Epílogo: una alianza inesperada
En las profundidades de ese mundo olvidado que se encuentra bajo el nuestro, más allá de la comprensión de los mortales, se extendía el palacio del Inframundo. Las paredes, talladas en piedra oscura, relucían con un brillo siniestro, como si guardaran los secretos y lamentos de milenios de antigüedad. Las antorchas, que ardían con llamas espectrales, proyectaban sombras danzantes que parecían susurrar historias de reinos caídos. En el centro de este mundo, en el corazón del subsuelo que está más allá de los dominios de los mineros y los enanos, se encontraba la sala del trono de Évolet, Emperatriz del Inframundo. Era una estancia vasta, cuyos altos techos se perdían en una oscuridad impenetrable. Las columnas, esculpidas con escenas de conquistas y caídas, se alzaban como testigos silenciosos de la majestuosidad y el poder que allí residían. En ese lugar, donde la eternidad y el olvido danzaban en un abrazo perpetuo mezclándose con los aullidos de las almas de los condenados, todo se hallaba en una calma aparente; una calma que, en realidad, no lograba ocultar la palpable tensión .
En el centro de la estancia, el trono de Évolet, tallado en un material que parecía absorber la luz a su alrededor, se erguía imponente. La emperatriz, una figura de belleza inquietante, se hallaba sentada en él, su mirada perdida en pensamientos que ningún mortal podría comprender. Sus dedos repicaban contra el brazo del trono, un sonido que resonaba en la sala como un presagio de tormenta.

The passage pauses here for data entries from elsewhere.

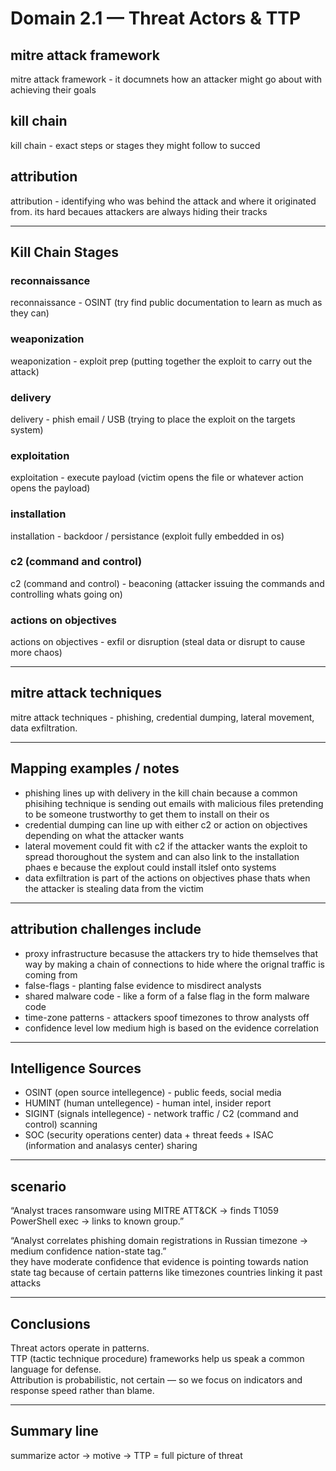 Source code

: # Domain 2.1 — Threat Actors & TTP

## mitre attack framework
mitre attack framework - it documnets how an attacker might go about with achieving their goals 

## kill chain
kill chain - exact steps or stages they might follow to succed 

## attribution
attribution - identifying who was behind the attack and where it originated from. its hard becaues attackers are always hiding their tracks 

---

## Kill Chain Stages

### reconnaissance
reconnaissance - OSINT (try find public documentation to learn as much as they can)

### weaponization
weaponization - exploit prep (putting together the exploit to carry out the attack)

### delivery
delivery - phish email / USB (trying to place the exploit on the targets system)

### exploitation
exploitation - execute payload (victim opens the file or whatever action opens the payload)

### installation
installation - backdoor / persistance (exploit fully embedded in os)

### c2 (command and control)
c2 (command and control) - beaconing (attacker issuing the commands and controlling whats going on)

### actions on objectives
actions on objectives - exfil or disruption (steal data or disrupt to cause more chaos)

---

## mitre attack techniques
mitre attack techniques - phishing, credential dumping, lateral movement, data exfiltration.

---

## Mapping examples / notes

- phishing lines up with delivery in the kill chain because a common phisihing technique is sending out emails with malicious files pretending to be someone trustworthy to get them to install on their os  
- credential dumping can line up with either c2 or action on objectives depending on what the attacker wants  
- lateral movement could fit with c2 if the attacker wants the exploit to spread thoroughout the system and can also link to the installation phaes e because the explout could install itslef onto systems  
- data exfiltration is part of the actions on objectives phase thats when the attacker is stealing data from the victim

---

## attribution challenges include
- proxy infrastructure becasuse the attackers try to hide themselves that way by making a chain of connections to hide where the orignal traffic is coming from  
- false-flags - planting false evidence to misdirect analysts  
- shared malware code - like a form of a false flag in the form malware code  
- time-zone patterns - attackers spoof timezones to throw analysts off  
- confidence level low medium high is based on the evidence correlation 

---

## Intelligence Sources

- OSINT (open source intellegence) - public feeds, social media  
- HUMINT (human untellegence) - human intel, insider report  
- SIGINT (signals intellegence) - network traffic / C2 (command and control) scanning  
- SOC (security operations center) data + threat feeds + ISAC (information and analasys center) sharing 

---

## scenario

“Analyst traces ransomware using MITRE ATT&CK → finds T1059 PowerShell exec → links to known group.”

“Analyst correlates phishing domain registrations in Russian timezone → medium confidence nation-state tag.”  
they have moderate confidence that evidence is pointing towards nation state tag because of certain patterns like timezones countries linking it past attacks 

---

## Conclusions

Threat actors operate in patterns.  
TTP (tactic technique procedure) frameworks help us speak a common language for defense.  
Attribution is probabilistic, not certain — so we focus on indicators and response speed rather than blame.

---

## Summary line
summarize actor → motive → TTP = full picture of threat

Flanqueando a su señora, se encontraban los Consejeros Umbríos, Érebos y Barastyr. Sus figuras, envueltas en túnicas de negro y grana parecían hechas de hilos de la noche misma, e imponían un respeto temeroso. Érebos, con sus ojos que parecían tragarse la luz, y Barastyr, cuya presencia era tan fría como la tumba, se mantenían inmóviles, sus rostros esculpidos en una expresión de preocupación. A pesar de su aspecto tétrico, en esta ocasión, una inquietud palpable emanaba de ellos, temiendo en silencio la cólera de su Emperatriz.
Justo detrás de Évolet, se encontraba Abraxas, el Alto Demonio, que había abandonado momentáneamente el báculo de la Emperatriz. Se hallaba en silencio tras el trono con sus imponentes ojos cerrados y la capucha ocultándole casi todo el rostro. Si no fuera porque los consejeros podían verle relamerse de vez en cuando, bien podrían pensar que estaba durmiendo. Él solía decir que, cuando se encontraba en ese estado, se estaba alimentando, pero todos en el inframundo sabían que los demonios no comían, pues tan solo se nutrían de la esencia del sufrimiento de las almas atormentadas. El resto de altos demonios del báculo de Evolet, también lo habían abandonado y ahora campaban a sus anchas por el Palacio y los alrededores atormentando a las ánimas de los condenados, cuando tenían ocasión.
—¡He sido humillada! —lanzó Évolet con toda su inquina—. Ese maldito Archimago me ha engatusado para que colaborara con él a fin de evitar el fin del mundo. ¿Y ahora qué? Tras todo nuestro esfuerzo volvemos al punto de inicio. Ellos viven sus felices vidas en la superficie y yo lamo mis heridas aquí por el resto de la eternidad.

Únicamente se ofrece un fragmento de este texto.